▸ DATA FOR THE TASK:
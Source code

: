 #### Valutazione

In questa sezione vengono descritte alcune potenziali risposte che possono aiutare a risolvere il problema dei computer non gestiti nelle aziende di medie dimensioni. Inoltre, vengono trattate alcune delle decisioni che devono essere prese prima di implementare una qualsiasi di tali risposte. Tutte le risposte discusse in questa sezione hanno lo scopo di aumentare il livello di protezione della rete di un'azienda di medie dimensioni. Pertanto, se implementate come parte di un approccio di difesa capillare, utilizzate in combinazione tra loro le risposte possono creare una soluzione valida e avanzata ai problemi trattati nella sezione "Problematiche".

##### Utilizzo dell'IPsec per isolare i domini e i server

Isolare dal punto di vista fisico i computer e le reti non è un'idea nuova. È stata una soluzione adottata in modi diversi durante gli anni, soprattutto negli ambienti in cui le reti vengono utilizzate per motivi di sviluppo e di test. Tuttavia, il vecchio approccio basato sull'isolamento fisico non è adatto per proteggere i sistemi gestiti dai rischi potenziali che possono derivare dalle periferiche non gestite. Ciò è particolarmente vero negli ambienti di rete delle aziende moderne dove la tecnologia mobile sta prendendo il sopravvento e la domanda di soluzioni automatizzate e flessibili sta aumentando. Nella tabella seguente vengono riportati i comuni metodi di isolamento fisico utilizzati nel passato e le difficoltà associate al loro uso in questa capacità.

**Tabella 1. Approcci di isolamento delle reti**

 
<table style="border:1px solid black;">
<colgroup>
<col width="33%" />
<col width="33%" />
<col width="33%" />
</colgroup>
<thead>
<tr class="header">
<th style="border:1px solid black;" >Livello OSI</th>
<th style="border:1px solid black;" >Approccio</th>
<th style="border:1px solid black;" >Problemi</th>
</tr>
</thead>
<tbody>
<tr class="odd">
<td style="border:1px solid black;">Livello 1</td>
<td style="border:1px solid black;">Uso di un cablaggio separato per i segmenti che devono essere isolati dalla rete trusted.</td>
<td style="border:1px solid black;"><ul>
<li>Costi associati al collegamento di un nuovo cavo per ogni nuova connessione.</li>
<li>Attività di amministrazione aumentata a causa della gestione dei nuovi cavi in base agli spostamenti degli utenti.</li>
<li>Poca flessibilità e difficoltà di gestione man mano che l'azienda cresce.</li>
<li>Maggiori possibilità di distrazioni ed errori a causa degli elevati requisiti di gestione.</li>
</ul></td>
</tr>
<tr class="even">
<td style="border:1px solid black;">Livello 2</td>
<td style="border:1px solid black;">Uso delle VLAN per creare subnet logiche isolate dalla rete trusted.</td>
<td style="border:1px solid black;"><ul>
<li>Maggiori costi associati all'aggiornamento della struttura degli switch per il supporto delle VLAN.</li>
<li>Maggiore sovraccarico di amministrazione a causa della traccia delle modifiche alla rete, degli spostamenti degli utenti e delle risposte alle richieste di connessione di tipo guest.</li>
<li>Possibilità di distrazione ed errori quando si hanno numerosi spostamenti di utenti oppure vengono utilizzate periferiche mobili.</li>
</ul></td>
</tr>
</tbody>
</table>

▸ WHAT IS NEEDED: Among the lines above, find those holding "difficoltà" and copy each one.

▸ TASK SOLUTION:
Isolare dal punto di vista fisico i computer e le reti non è un'idea nuova. È stata una soluzione adottata in modi diversi durante gli anni, soprattutto negli ambienti in cui le reti vengono utilizzate per motivi di sviluppo e di test. Tuttavia, il vecchio approccio basato sull'isolamento fisico non è adatto per proteggere i sistemi gestiti dai rischi potenziali che possono derivare dalle periferiche non gestite. Ciò è particolarmente vero negli ambienti di rete delle aziende moderne dove la tecnologia mobile sta prendendo il sopravvento e la domanda di soluzioni automatizzate e flessibili sta aumentando. Nella tabella seguente vengono riportati i comuni metodi di isolamento fisico utilizzati nel passato e le difficoltà associate al loro uso in questa capacità.
<li>Poca flessibilità e difficoltà di gestione man mano che l'azienda cresce.</li>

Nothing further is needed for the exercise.